With 5,857 eager fans ready to send off their Hoosiers to the postseason, Royster’s mother and other family members weren’t going to make it in time for the pregame Senior Day festivities: Walking up to center court with Royster, hugging the coaches and posing for a picture with Royster’s framed uniform.

The pregame ceremony was going to be short that day, as just Royster and fellow senior Grace Withrow were being honored. Withrow went first, and as she walked up, Royster’s family still hadn’t been able to get past security in time. 

She elected to have Director of Basketball Operations Liz Honegger walk up with her as Assembly Hall Public Address announcer Chuck Crabb listed off Royster’s accomplishments, ranging everywhere from her GPA to her points per game averages. 

The only person who wasn’t listening to the accolades Crabb listed off was Royster. Once she had reached IU Coach Teri Moren, the two embraced one another, hugging for 10 seconds.

Royster pulled away from the hug, wiping away tears before they streaked down her face. It wasn’t the end, but it was a premature goodbye to her coach.

It was the last time she would play in Assembly Hall with her coaches and teammates. Royster will leave as the all-time winningest player in program history but perhaps more importantly, the first four-year recruit under Moren and her staff since they came to Bloomington in 2014. 

“She was just saying how proud she was of me and that she loved me,” Royster said. “We’ve been through the highs and the lows together.”

***

Licking County Family YMCA in Newark, Ohio, looks the part of an older elementary school with its low-to-the-ground build and bricked architecture.

But inside it’s like any other YMCA. The only classrooms are ones for daycare students and summer camp preschoolers and kindergartners, while a majority of the building is filled with weight rooms, a gymnastics setup, racquetball rooms and, of course, basketball courts. 

When Royster was in the third grade, she didn’t spend too much time on the treadmills or even the 4-foot deep end of the swimming pool. Instead, she joined her friends on the basketball court. 

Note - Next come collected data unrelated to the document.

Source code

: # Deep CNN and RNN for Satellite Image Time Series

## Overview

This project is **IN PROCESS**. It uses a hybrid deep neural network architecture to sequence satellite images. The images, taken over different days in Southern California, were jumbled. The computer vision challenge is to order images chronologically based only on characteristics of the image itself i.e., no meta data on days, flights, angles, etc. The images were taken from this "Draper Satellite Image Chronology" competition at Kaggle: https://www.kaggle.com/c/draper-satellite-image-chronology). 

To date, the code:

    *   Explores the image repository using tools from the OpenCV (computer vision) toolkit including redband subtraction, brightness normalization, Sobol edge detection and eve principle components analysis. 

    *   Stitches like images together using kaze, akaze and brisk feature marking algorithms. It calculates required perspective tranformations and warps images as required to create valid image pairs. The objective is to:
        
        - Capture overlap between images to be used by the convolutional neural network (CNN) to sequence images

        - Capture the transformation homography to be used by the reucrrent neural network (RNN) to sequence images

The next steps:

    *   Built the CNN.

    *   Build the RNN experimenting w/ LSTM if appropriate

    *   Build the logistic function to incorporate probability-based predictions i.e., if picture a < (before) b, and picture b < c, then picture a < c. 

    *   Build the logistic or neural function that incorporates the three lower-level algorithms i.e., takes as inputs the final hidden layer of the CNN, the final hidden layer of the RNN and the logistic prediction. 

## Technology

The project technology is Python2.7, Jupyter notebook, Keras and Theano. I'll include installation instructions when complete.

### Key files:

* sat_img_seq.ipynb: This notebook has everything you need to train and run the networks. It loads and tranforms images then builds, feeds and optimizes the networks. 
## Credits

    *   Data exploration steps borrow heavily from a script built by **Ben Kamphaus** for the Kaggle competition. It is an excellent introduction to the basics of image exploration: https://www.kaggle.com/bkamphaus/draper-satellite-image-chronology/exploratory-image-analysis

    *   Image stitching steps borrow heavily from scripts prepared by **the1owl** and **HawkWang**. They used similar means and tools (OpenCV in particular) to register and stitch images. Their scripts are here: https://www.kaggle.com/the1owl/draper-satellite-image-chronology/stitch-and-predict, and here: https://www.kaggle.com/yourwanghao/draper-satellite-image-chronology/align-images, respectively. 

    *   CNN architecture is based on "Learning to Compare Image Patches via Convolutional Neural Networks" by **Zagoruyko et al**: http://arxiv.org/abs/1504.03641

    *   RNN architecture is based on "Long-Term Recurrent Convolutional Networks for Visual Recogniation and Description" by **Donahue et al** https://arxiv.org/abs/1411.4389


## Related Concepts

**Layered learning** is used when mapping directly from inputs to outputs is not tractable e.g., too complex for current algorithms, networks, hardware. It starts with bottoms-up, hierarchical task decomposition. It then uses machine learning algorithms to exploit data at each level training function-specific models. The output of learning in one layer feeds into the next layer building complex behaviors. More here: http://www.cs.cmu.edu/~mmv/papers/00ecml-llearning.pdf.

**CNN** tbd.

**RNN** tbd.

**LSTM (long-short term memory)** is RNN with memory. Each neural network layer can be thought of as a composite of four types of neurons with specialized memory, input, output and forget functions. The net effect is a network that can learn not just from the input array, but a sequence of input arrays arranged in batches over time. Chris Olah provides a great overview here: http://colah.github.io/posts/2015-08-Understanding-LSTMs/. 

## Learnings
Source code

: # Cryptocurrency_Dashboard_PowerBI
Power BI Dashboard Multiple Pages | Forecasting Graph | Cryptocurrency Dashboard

As she got older, she became taller than most and quickly moved from the traction-less courts at the YMCA to the talent-filled courts at the AAU scene. 

Her height kept her involved in other sports such as softball and volleyball. Going into her freshman year at Newark High School, Royster injured her wrist on her shooting hand. Royster still played through her volleyball season in the fall, but the constant reps of being a middle hitter and ferociously spiking the ball over the net caused further damage.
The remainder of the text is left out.